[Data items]
==========

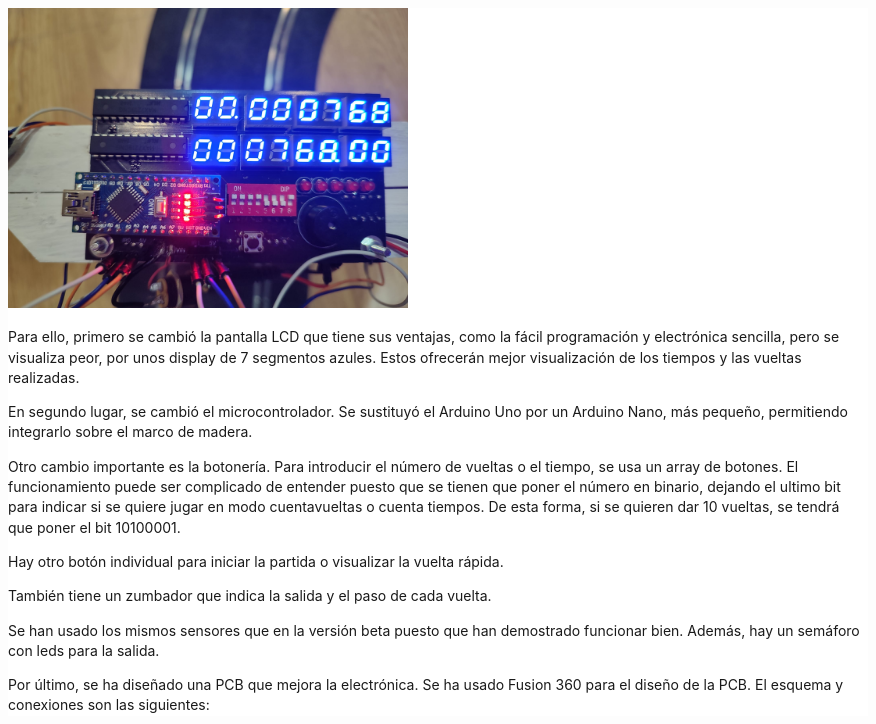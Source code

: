 <img src="../docs/images/diy/semaforo06.png" width="400" height="300">

Para ello, primero se cambió la pantalla LCD que tiene sus ventajas, como la fácil programación y electrónica sencilla, pero se visualiza peor, por unos display de 7 segmentos azules. Estos ofrecerán mejor visualización de los tiempos y las vueltas realizadas. 

En segundo lugar, se cambió el microcontrolador. Se sustituyó el Arduino Uno por un Arduino Nano, más pequeño, permitiendo integrarlo sobre el marco de madera.

Otro cambio importante es la botonería. Para introducir el número de vueltas o el tiempo, se usa un array de botones. El funcionamiento puede ser complicado de entender puesto que se tienen que poner el número en binario, dejando el ultimo bit para indicar si se quiere jugar en modo cuentavueltas o cuenta tiempos. De esta forma, si se quieren dar 10 vueltas, se tendrá que poner el bit 10100001.

Hay otro botón individual para iniciar la partida o visualizar la vuelta rápida. 

También tiene un zumbador que indica la salida y el paso de cada vuelta.

Se han usado los mismos sensores que en la versión beta puesto que han demostrado funcionar bien. Además, hay un semáforo con leds para la salida.

Por último, se ha diseñado una PCB que mejora la electrónica. Se ha usado Fusion 360 para el diseño de la PCB. El esquema y conexiones son las siguientes:
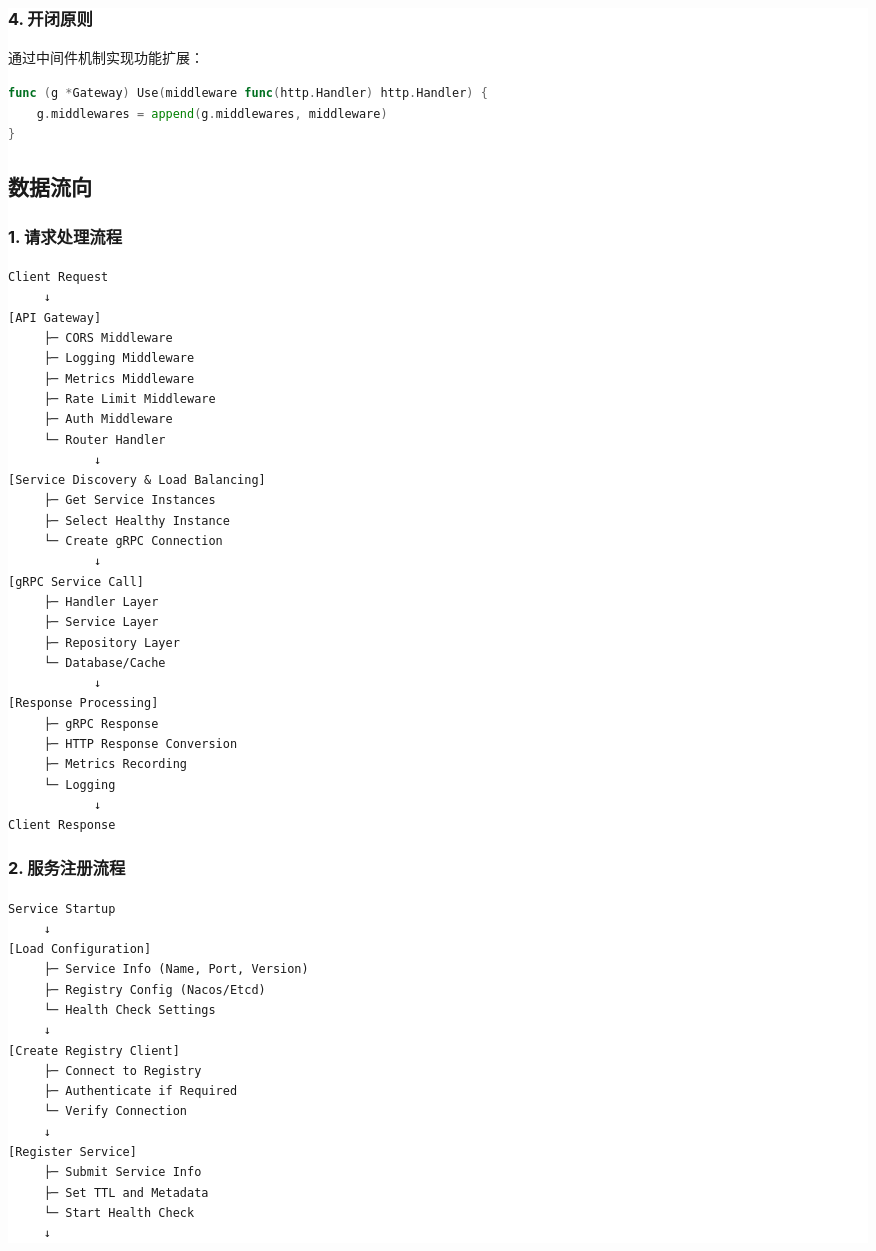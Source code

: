 ### 4. 开闭原则

通过中间件机制实现功能扩展：
```go
func (g *Gateway) Use(middleware func(http.Handler) http.Handler) {
    g.middlewares = append(g.middlewares, middleware)
}
```

## 数据流向

### 1. 请求处理流程

```
Client Request
     ↓
[API Gateway]
     ├─ CORS Middleware
     ├─ Logging Middleware  
     ├─ Metrics Middleware
     ├─ Rate Limit Middleware
     ├─ Auth Middleware
     └─ Router Handler
            ↓
[Service Discovery & Load Balancing]
     ├─ Get Service Instances
     ├─ Select Healthy Instance
     └─ Create gRPC Connection
            ↓
[gRPC Service Call]
     ├─ Handler Layer
     ├─ Service Layer
     ├─ Repository Layer
     └─ Database/Cache
            ↓
[Response Processing]
     ├─ gRPC Response
     ├─ HTTP Response Conversion
     ├─ Metrics Recording
     └─ Logging
            ↓
Client Response
```

### 2. 服务注册流程

```
Service Startup
     ↓
[Load Configuration]
     ├─ Service Info (Name, Port, Version)
     ├─ Registry Config (Nacos/Etcd)
     └─ Health Check Settings
     ↓
[Create Registry Client]
     ├─ Connect to Registry
     ├─ Authenticate if Required
     └─ Verify Connection
     ↓
[Register Service]
     ├─ Submit Service Info
     ├─ Set TTL and Metadata
     └─ Start Health Check
     ↓
```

==========

Work to complete >> A verbatim copy of the records above, without pictures, is required.

Result of this task >>
Source code

: <img src="../docs/images/diy/semaforo06.png" width="400" height="300">

Para ello, primero se cambió la pantalla LCD que tiene sus ventajas, como la fácil programación y electrónica sencilla, pero se visualiza peor, por unos display de 7 segmentos azules. Estos ofrecerán mejor visualización de los tiempos y las vueltas realizadas. 

En segundo lugar, se cambió el microcontrolador. Se sustituyó el Arduino Uno por un Arduino Nano, más pequeño, permitiendo integrarlo sobre el marco de madera.

Otro cambio importante es la botonería. Para introducir el número de vueltas o el tiempo, se usa un array de botones. El funcionamiento puede ser complicado de entender puesto que se tienen que poner el número en binario, dejando el ultimo bit para indicar si se quiere jugar en modo cuentavueltas o cuenta tiempos. De esta forma, si se quieren dar 10 vueltas, se tendrá que poner el bit 10100001.

Hay otro botón individual para iniciar la partida o visualizar la vuelta rápida. 

También tiene un zumbador que indica la salida y el paso de cada vuelta.

Se han usado los mismos sensores que en la versión beta puesto que han demostrado funcionar bien. Además, hay un semáforo con leds para la salida.

Por último, se ha diseñado una PCB que mejora la electrónica. Se ha usado Fusion 360 para el diseño de la PCB. El esquema y conexiones son las siguientes:
Source code

: ### 4. 开闭原则

通过中间件机制实现功能扩展：
```go
func (g *Gateway) Use(middleware func(http.Handler) http.Handler) {
    g.middlewares = append(g.middlewares, middleware)
}
```

## 数据流向

### 1. 请求处理流程

```
Client Request
     ↓
[API Gateway]
     ├─ CORS Middleware
     ├─ Logging Middleware  
     ├─ Metrics Middleware
     ├─ Rate Limit Middleware
     ├─ Auth Middleware
     └─ Router Handler
            ↓
[Service Discovery & Load Balancing]
     ├─ Get Service Instances
     ├─ Select Healthy Instance
     └─ Create gRPC Connection
            ↓
[gRPC Service Call]
     ├─ Handler Layer
     ├─ Service Layer
     ├─ Repository Layer
     └─ Database/Cache
            ↓
[Response Processing]
     ├─ gRPC Response
     ├─ HTTP Response Conversion
     ├─ Metrics Recording
     └─ Logging
            ↓
Client Response
```

### 2. 服务注册流程

```
Service Startup
     ↓
[Load Configuration]
     ├─ Service Info (Name, Port, Version)
     ├─ Registry Config (Nacos/Etcd)
     └─ Health Check Settings
     ↓
[Create Registry Client]
     ├─ Connect to Registry
     ├─ Authenticate if Required
     └─ Verify Connection
     ↓
[Register Service]
     ├─ Submit Service Info
     ├─ Set TTL and Metadata
     └─ Start Health Check
     ↓
```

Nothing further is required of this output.